Ms Tikhanovskaya insists that where votes were properly counted, she won support ranging from 60% to 70%. She left for the country after she publicly denounced the results, joining her children in Lithuania.
Meanwhile, some 6,700 people have been arrested in the wake of the election, and many have spoken of torture at the hands of the security services.
Workers at state-run factories walked out in solidarity with the protesters last week, and more strikes are planned for this week, increasing the pressure on Mr Lukashenko, the BBC’s Kiev correspondent Jonah Fisher says.
What happened on Sunday?
Rival rallies were held in the capital, with local media reports suggesting that around 31,000 people took part in the pro-government event on Sunday. The Ministry of Internal Affairs estimated that the number was around 65,000, while a reporter for the AFP news agency said the figure was closer to 10,000.
Speaking to supporters, Mr Lukashenko said Belarus would “die as a state” a re-run of the election were to take place.
“You came here so that for the first time in a quarter-century you could defend your country, your independence, your wives, sisters and children,” he said.
He added that the opposition would “crawl like rats out of a hole” if they were not suppressed this time.
There were reports of state sector workers being forced to attend or face the threat of losing their jobs. For days, workers at state-run factories have staged walkouts and many have joined street marches against the president.
As the president spoke, around 220,000 anti-Lukashenko protesters gathered near the Stela Minsk Hero City World War Two memorial in central Minsk, according to news website Tut.by.
Supporters also turned out in other cities, following a call for weekend rallies from Ms Tikhanovskaya.
A number of officials, as well as current and former police officers, have resigned.
The Belarusian ambassador to Slovakia, Igor Leshchenya, declared his solidarity with the protesters.
However, he told the BBC he had “gloomy prophecies” about the government’s willingness to listen to protesters.
“It’s not evident that government is ready to hear” them, he said.
What’s happening internationally?
President Lukashenko, who has led Belarus for 26 years, has also faced growing pressure from other European countries.
On Sunday, French President Emmanuel Macron said the EU should “continue to mobilise on the side of the hundreds of thousands of Belarusians who are protesting peacefully for the respect of their rights, liberty and sovereignty”.
More about the protests in Belarus
Germany’s Vice-Chancellor Olaf Sholz, meanwhile, described Mr Lukashenko as a “bad dictator”, telling the Bild newspaper that the Belarusian leader had “lost all legitimacy”.
Last week, EU foreign ministers agreed to prepare new sanctions against Belarusian officials responsible for “violence, repression and the falsification of election results”. The US has condemned the election as “not free and fair”.
Hundreds of people attended protests in Prague and Warsaw on Sunday.
But President Lukashenko has sought Russian help as the unrest continues.

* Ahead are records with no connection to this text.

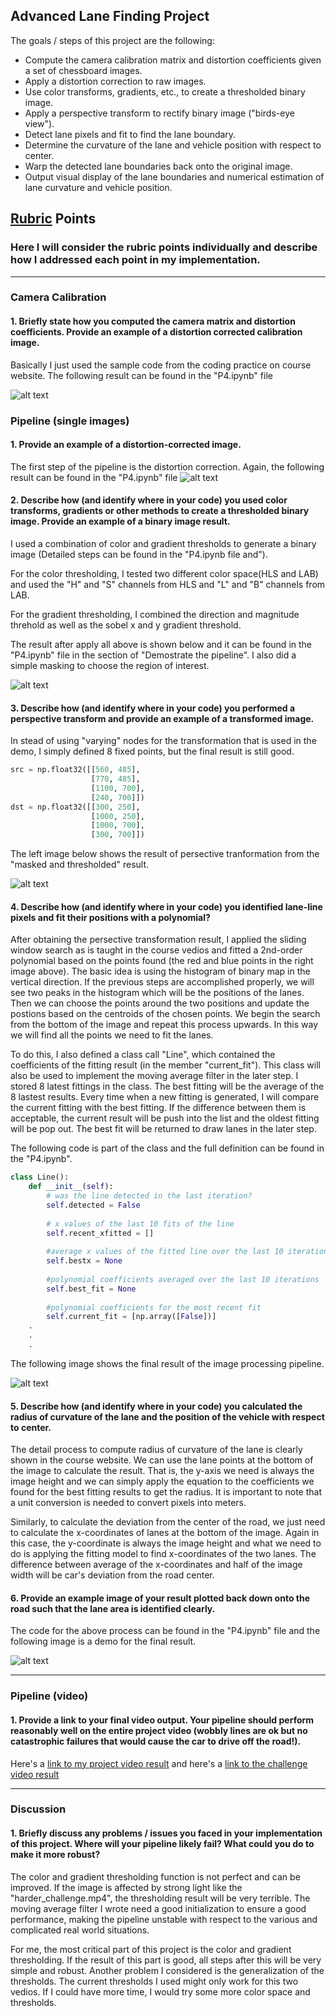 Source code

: ## Advanced Lane Finding Project

The goals / steps of this project are the following:

* Compute the camera calibration matrix and distortion coefficients given a set of chessboard images.
* Apply a distortion correction to raw images.
* Use color transforms, gradients, etc., to create a thresholded binary image.
* Apply a perspective transform to rectify binary image ("birds-eye view").
* Detect lane pixels and fit to find the lane boundary.
* Determine the curvature of the lane and vehicle position with respect to center.
* Warp the detected lane boundaries back onto the original image.
* Output visual display of the lane boundaries and numerical estimation of lane curvature and vehicle position.

[//]: # (Image References)

[image1]: ./Testout/distortion.jpg "Distortion Correction"
[image2]: ./Testout/undistort_demo.jpg "Road Transformed"
[image3]: ./Testout/thres_mask.jpg "Binary Example"
[image4]: ./Testout/fit.jpg "Warp Example"
[image5]: ./Testout/final.jpg "Fit Visual"
[image6]: ./Testout/final_pipeline.jpg "Output"
[video1]: ./project_video.mp4 "Project Video Result"

## [Rubric](https://review.udacity.com/#!/rubrics/571/view) Points

### Here I will consider the rubric points individually and describe how I addressed each point in my implementation.  

---

### Camera Calibration

#### 1. Briefly state how you computed the camera matrix and distortion coefficients. Provide an example of a distortion corrected calibration image.

Basically I just used the sample code from the coding practice on course website. The following result can be found in the "P4.ipynb" file

![alt text][image1]

### Pipeline (single images)

#### 1. Provide an example of a distortion-corrected image.

The first step of the pipeline is the distortion correction. Again, the following result can be found in the "P4.ipynb" file
![alt text][image2]

#### 2. Describe how (and identify where in your code) you used color transforms, gradients or other methods to create a thresholded binary image.  Provide an example of a binary image result.

I used a combination of color and gradient thresholds to generate a binary image (Detailed steps can be found in the "P4.ipynb file and"). 

For the color thresholding, I tested two different color space(HLS and LAB) and used the "H" and "S" channels from HLS and "L" and "B" channels from LAB.

For the gradient thresholding, I combined the direction and magnitude threhold as well as the sobel x and y gradient threshold. 

The result after apply all above is shown below and it can be found in the "P4.ipynb" file in the section of "Demostrate the pipeline". I also did a simple masking to choose the region of interest.

![alt text][image3]

#### 3. Describe how (and identify where in your code) you performed a perspective transform and provide an example of a transformed image.

In stead of using "varying" nodes for the transformation that is used in the demo, I simply defined 8 fixed points, but the final result is still good.

```python
src = np.float32([[560, 485],
                  [770, 485],
                  [1100, 700],
                  [240, 700]])
dst = np.float32([[300, 250],
                  [1000, 250],
                  [1000, 700],
                  [300, 700]])
```
The left image below shows the result of persective tranformation from the "masked and thresholded" result.

![alt text][image4]

#### 4. Describe how (and identify where in your code) you identified lane-line pixels and fit their positions with a polynomial?

After obtaining the persective transformation result, I applied the sliding window search as is taught in the course vedios and fitted a 2nd-order polynomial based on the points found (the red and blue points in the right image above). The basic idea is using the histogram of binary map in the vertical direction. If the previous steps are accomplished properly, we will see two peaks in the histogram which will be the positions of the lanes. Then we can choose the points around the two positions and update the postions based on the centroids of the chosen points. We begin the search from the bottom of the image and repeat this process upwards. In this way we will find all the points we need to fit the lanes.

To do this, I also defined a class call "Line", which contained the coefficients of the fitting result (in the member "current_fit"). This class will also be used to implement the moving average filter in the later step. I stored 8 latest fittings in the class. The best fitting will be the average of the 8 lastest results. Every time when a new fitting is generated, I will compare the current fitting with the best fitting. If the difference between them is acceptable, the current result will be push into the list and the oldest fitting will be pop out. The best fit will be returned to draw lanes in the later step.

The following code is part of the class and the full definition can be found in the "P4.ipynb". 
```python
class Line():
    def __init__(self):
        # was the line detected in the last iteration?
        self.detected = False 
        
        # x values of the last 10 fits of the line
        self.recent_xfitted = [] 
        
        #average x values of the fitted line over the last 10 iterations
        self.bestx = None     
        
        #polynomial coefficients averaged over the last 10 iterations
        self.best_fit = None  
        
        #polynomial coefficients for the most recent fit
        self.current_fit = [np.array([False])] 
    .
    .
    .
```

The following image shows the final result of the image processing pipeline.

![alt text][image5]

#### 5. Describe how (and identify where in your code) you calculated the radius of curvature of the lane and the position of the vehicle with respect to center.

The detail process to compute radius of curvature of the lane is clearly shown in the course website. We can use the lane points at the bottom of the image to calculate the result. That is, the y-axis we need is always the image height and we can simply apply the equation to the coefficients we found for the best fitting results to get the radius. It is important to note that a unit conversion is needed to convert pixels into meters.

Similarly, to calculate the deviation from the center of the road, we just need to calculate the x-coordinates of lanes at the bottom of the image. Again in this case, the y-coordinate is always the image height and what we need to do is applying the fitting model to find x-coordinates of the two lanes. The difference between average of the x-coordinates and half of the image width will be car's deviation from the road center.

#### 6. Provide an example image of your result plotted back down onto the road such that the lane area is identified clearly.

The code for the above process can be found in the "P4.ipynb" file and the following image is a demo for the final result.

![alt text][image6]

---

### Pipeline (video)

#### 1. Provide a link to your final video output.  Your pipeline should perform reasonably well on the entire project video (wobbly lines are ok but no catastrophic failures that would cause the car to drive off the road!).

Here's a [link to my project video result](./Testout/project.mp4) and 
here's a [link to the challenge video result](./Testout/challenge.mp4)

---

### Discussion

#### 1. Briefly discuss any problems / issues you faced in your implementation of this project.  Where will your pipeline likely fail?  What could you do to make it more robust?

The color and gradient thresholding function is not perfect and can be improved. If the image is affected by strong light like the "harder_challenge.mp4", the thresholding result will be very terrible. The moving average filter I wrote need a good initialization to ensure a good performance, making the pipeline unstable with respect to the various and complicated real world situations.

For me, the most critical part of this project is the color and gradient thresholding. If the result of this part is good, all steps after this will be very simple and robust. Another problem I considered is the generalization of the thresholds. The current thresholds I used might only work for this two vedios. If I could have more time, I would try some more color space and thresholds.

On Saturday, he said President Vladimir Putin had promised to provide what he called comprehensive assistance in the event of external military threats to Belarus.
The two leaders had a second conversation on Sunday, in which the Kremlin said they discussed “the situation in Belarus, taking into consideration the pressure the republic was being put under from outside”.
Mr Putin told Mr Lukashenko Russia was ready to assist Belarus “in accordance with the collective military pact if necessary”.
The long-time Belarus leader also voiced concerns over Nato military exercises taking place in neighbouring Poland and Lithuania and launched into a tirade against the Western military alliance.